● **Provided material**:
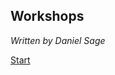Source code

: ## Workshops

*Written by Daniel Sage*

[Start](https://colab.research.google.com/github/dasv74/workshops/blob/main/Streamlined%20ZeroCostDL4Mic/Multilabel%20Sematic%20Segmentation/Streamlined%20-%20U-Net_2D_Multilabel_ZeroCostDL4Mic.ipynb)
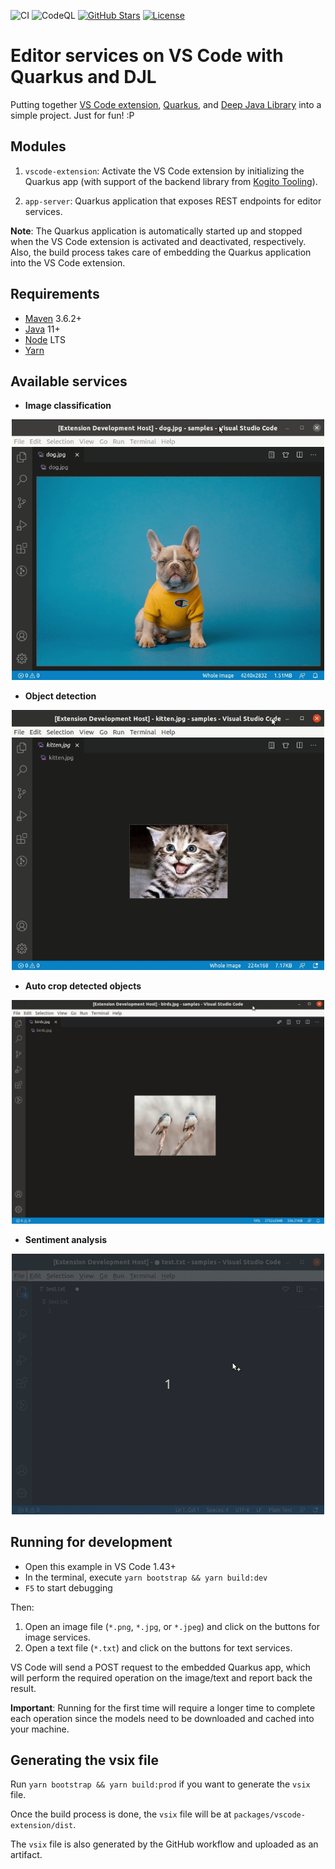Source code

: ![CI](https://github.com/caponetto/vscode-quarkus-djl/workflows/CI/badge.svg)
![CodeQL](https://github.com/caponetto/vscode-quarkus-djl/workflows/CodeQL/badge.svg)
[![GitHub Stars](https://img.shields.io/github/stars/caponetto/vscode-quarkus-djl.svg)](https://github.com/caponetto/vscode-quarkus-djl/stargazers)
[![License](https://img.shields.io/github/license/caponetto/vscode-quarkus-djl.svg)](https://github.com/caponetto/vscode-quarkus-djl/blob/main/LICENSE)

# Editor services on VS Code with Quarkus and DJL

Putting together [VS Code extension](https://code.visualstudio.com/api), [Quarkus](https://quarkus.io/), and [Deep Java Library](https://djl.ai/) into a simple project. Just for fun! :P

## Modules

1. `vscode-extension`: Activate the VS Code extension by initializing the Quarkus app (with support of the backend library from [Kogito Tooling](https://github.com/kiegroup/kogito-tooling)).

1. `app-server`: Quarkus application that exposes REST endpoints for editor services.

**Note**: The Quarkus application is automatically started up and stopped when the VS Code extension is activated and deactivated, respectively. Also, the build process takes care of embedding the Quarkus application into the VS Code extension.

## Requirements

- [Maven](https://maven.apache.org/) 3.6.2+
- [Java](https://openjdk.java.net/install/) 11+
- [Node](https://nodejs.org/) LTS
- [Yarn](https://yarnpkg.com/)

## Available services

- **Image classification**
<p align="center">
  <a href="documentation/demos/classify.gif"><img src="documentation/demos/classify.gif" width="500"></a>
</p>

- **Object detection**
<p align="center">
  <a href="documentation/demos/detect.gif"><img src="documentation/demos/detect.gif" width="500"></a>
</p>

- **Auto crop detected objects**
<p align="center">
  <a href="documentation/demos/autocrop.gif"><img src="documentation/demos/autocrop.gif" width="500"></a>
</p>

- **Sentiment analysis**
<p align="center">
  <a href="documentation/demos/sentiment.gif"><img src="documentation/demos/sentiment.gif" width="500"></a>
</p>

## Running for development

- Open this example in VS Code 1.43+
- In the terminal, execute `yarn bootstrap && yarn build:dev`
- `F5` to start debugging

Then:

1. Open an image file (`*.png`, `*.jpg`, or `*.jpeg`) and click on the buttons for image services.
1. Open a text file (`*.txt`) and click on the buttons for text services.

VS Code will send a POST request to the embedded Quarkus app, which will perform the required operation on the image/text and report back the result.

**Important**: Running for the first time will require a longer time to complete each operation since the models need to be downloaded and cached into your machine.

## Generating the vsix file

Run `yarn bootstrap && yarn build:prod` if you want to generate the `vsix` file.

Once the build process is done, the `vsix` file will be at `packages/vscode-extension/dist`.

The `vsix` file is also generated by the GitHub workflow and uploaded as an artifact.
* * *
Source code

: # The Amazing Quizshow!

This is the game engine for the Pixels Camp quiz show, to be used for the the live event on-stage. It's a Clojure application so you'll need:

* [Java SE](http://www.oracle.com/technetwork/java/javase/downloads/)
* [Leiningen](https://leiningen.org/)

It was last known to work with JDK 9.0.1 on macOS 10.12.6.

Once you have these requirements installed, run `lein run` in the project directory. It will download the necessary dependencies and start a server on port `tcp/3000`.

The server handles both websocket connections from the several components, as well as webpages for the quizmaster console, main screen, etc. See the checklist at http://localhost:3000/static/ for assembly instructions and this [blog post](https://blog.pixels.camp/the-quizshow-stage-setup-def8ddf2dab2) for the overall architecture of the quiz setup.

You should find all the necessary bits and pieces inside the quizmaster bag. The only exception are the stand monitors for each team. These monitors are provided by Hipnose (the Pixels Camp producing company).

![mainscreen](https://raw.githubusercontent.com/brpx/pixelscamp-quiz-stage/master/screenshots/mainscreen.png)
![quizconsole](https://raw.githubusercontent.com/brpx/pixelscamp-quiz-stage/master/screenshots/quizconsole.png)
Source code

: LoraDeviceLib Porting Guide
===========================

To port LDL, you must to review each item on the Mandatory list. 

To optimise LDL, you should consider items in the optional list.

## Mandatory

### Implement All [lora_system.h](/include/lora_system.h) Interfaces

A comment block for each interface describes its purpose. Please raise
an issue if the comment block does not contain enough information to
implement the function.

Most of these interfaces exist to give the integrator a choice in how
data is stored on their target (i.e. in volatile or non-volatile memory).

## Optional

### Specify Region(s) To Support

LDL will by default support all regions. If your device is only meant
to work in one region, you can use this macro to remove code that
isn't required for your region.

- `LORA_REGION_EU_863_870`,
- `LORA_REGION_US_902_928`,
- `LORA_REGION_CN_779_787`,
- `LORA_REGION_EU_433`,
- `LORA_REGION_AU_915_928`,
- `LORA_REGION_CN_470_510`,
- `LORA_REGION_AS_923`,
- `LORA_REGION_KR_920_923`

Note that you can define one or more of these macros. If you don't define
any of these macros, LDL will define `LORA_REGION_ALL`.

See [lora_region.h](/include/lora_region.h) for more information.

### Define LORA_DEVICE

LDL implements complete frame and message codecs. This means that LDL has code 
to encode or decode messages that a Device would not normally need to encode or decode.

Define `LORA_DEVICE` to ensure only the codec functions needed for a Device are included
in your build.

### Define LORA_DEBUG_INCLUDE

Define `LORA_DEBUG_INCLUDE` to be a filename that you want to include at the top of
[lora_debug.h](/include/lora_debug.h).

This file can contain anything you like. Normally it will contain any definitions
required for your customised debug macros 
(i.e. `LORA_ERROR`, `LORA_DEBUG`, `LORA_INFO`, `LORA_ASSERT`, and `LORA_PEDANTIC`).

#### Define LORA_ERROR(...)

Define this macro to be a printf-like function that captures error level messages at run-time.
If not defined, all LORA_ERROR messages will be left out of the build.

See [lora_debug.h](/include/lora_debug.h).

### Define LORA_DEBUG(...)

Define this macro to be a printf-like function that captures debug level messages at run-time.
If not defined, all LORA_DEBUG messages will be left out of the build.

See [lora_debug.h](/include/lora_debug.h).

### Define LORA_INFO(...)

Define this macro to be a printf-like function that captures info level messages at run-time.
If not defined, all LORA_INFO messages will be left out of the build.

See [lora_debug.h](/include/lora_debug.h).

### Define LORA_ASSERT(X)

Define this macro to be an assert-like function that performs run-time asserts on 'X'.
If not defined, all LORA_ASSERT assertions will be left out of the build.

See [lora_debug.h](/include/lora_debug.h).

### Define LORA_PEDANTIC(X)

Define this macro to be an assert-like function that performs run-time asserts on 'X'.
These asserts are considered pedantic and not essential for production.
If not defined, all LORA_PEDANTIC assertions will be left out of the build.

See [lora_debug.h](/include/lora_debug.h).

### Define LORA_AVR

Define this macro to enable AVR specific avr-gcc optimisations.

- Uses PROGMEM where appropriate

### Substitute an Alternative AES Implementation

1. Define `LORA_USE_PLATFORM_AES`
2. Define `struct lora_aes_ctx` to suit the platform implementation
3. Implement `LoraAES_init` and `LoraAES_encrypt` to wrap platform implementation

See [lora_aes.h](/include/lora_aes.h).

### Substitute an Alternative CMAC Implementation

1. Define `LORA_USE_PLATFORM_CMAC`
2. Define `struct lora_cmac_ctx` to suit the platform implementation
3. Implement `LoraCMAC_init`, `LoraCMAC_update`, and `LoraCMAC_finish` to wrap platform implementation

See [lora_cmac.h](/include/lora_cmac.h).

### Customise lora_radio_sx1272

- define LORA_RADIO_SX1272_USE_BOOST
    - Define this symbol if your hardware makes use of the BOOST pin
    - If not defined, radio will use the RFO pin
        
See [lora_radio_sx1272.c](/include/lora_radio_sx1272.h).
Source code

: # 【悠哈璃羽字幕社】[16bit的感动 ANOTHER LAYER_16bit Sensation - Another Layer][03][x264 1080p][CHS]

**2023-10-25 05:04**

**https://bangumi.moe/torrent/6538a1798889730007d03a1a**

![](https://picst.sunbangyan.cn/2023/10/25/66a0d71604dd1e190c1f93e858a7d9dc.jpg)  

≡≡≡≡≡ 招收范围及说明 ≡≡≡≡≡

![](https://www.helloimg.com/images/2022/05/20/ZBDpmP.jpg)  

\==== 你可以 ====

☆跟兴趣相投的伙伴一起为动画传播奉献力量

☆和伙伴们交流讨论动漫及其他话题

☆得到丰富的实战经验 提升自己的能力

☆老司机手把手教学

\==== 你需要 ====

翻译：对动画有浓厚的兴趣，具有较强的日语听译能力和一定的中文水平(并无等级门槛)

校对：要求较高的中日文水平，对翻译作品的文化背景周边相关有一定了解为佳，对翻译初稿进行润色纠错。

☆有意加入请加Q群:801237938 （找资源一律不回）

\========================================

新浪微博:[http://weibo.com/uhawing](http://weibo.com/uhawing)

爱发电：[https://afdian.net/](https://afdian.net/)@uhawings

● **Problem statement**:
Of all the entries above, repeat only the lines from the line that has "新浪微博:[http://w" to the line that has "爱发电：[https://a", both lines included, exactly.

● **Response to the task**:
新浪微博:[http://weibo.com/uhawing](http://weibo.com/uhawing)

爱发电：[https://afdian.net/](https://afdian.net/)@uhawings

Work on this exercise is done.